Albert Edward TALBOT

(1877-1936)

TALBOT, ALBERT EDWARD (b. Salford Lancs, England, 18 Aug 1877; d. Sydney, NSW, 9 July 1936). Anglican clergyman.

A E Talbot's parents were Edward Talbot, a milk dealer and his wife Elizabeth, née Rothwell. He was educated at Manchester Grammar School after which he had a short career as a real estate agent before winning a scholarship to Emmanuel College Cambridge (BA 1904, MA 1908), distinguishing himself in Hebrew and achieving firsts in both parts of the theology tripos. Talbot was ordained deacon in 1905 by the bishop of Manchester, and priest the following year. After a short curacy in Manchester, he tutored at the CMS training college at Islington 1907-09. In 1909 he became rector of Stowell Memorial Church in his home town of Salford.

Talbot was a member of the Group Brotherhood, started in 1907 by a group of younger evangelicals who believed that there was a need for a "'newer" type of Evangelicalism which should be positive, active and liberal in its outlook'. Canon J C Wright (q.v.), later abp of Sydney, was among the first members of this Group and was its chairman until he came to Sydney in 1909. The individual Groups met to pray, to study and to think afresh the doctrinal position of evangelicals.
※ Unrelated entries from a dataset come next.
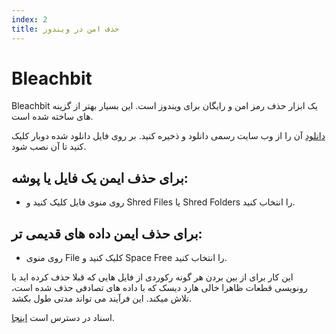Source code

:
 ```yaml
---
index: 2
title: حذف امن در ویندوز
---
```

# Bleachbit

Bleachbit یک ابزار حذف رمز امن و رایگان برای ویندوز است. این بسیار بهتر از گزینه های ساخته شده است.

[دانلود](http://bleachbit.sourceforge.net/download/windows) آن را از وب سایت رسمی دانلود و ذخیره کنید. بر روی فایل دانلود شده دوبار کلیک کنید تا آن نصب شود.

## برای حذف ایمن یک فایل یا پوشه:

*    روی منوی فایل کلیک کنید و Shred Files یا Shred Folders را انتخاب کنید.

## برای حذف ایمن داده های قدیمی تر:

*   روی منوی File کلیک کنید و Space Free را انتخاب کنید.

این کار برای از بین بردن هر گونه رکوردی از فایل هایی که قبلا حذف کرده اید با رونویسی قطعات ظاهرا خالی هارد دیسک که با داده های تصادفی حذف شده است، تلاش میکند. این فرآیند می تواند مدتی طول بکشد.

اسناد در دسترس است [اینجا](https://docs.bleachbit.org/).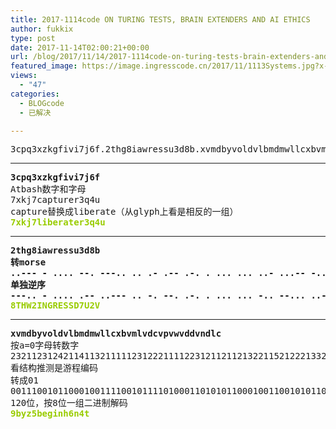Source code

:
 ```yaml
---
title: 2017-1114code ON TURING TESTS, BRAIN EXTENDERS AND AI ETHICS
author: fukkix
type: post
date: 2017-11-14T02:00:21+00:00
url: /blog/2017/11/14/2017-1114code-on-turing-tests-brain-extenders-and-ai-ethics/
featured_image: https://image.ingresscode.cn/2017/11/1113Systems.jpg?x-oss-process=image/resize,m_fill,w_700,h_220
views:
  - "47"
categories:
  - BLOGcode
  - 已解决

---
```

<pre>3cpq3xzkgfivi7j6f.2thg8iawressu3d8b.xvmdbyvoldvlbmdmwllcxbvmlvdcvpvwvddvndlc<!--more--></pre>

* * *

<pre><strong>3cpq3xzkgfivi7j6f
</strong>Atbash数字和字母
7xkj7capturer3q4u
capture替换成liberate（从glyph上看是相反的一组）
<span style="color: #99cc00;"><strong>7xkj7liberater3q4u</strong></span></pre>

* * *

<pre><strong>2thg8iawressu3d8b
转morse
..--- - .... --. ---.. .. .- .-- .-. . ... ... ..- ...-- -.. ---.. -... 
单独逆序
---.. - .... .-- ..--- .. -. --. .-. . ... ... -.. --... ..- ..--- ...-
<span style="color: #99cc00;">8THW2INGRESSD7U2V</span></strong></pre>

* * *

<pre><strong>xvmdbyvoldvlbmdmwllcxbvmlvdcvpvwvddvndlc
</strong>按a=0字母转数字
2321123124211411321111123122211112231211211213221152122213321133112
看结构推测是游程编码
转成01
001110010110001001111001011110100011010101100010011001010110011101101001011011100110100000110110011011100011010001110100
120位，按8位一组二进制解码
<span style="color: #99cc00;"><strong>9byz5beginh6n4t</strong></span></pre>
In 1912, Abp Wright appointed his fellow Group Brotherhood member as dean of St Andrew's Cathedral, Sydney, archdeacon of Sydney and Eastern Suburbs, and one of the archbishop's examining chaplains. Talbot, with Wright, was conservative in theology but liberal in scholarship with an earnest desire to communicate the essential truths in a fresh and meaningful way to the twentieth century. The position of dean afforded him that opportunity. He quickly became noted as a powerful, popular and sometimes controversial preacher, relating the demands of the gospel to the social needs of Sydney. To this end he helped found the Australian Christian Social Union and supported A C Willis in his founding of the Industrial Christian Fellowship. Talbot's association with members of the Labor party, particularly J S T McGowen, premier of NSW 1910-13, and Sunday school superintendent of St Paul's, Redfern, was in stark contrast to the more conservative political associations of most Anglican churchmen in Sydney.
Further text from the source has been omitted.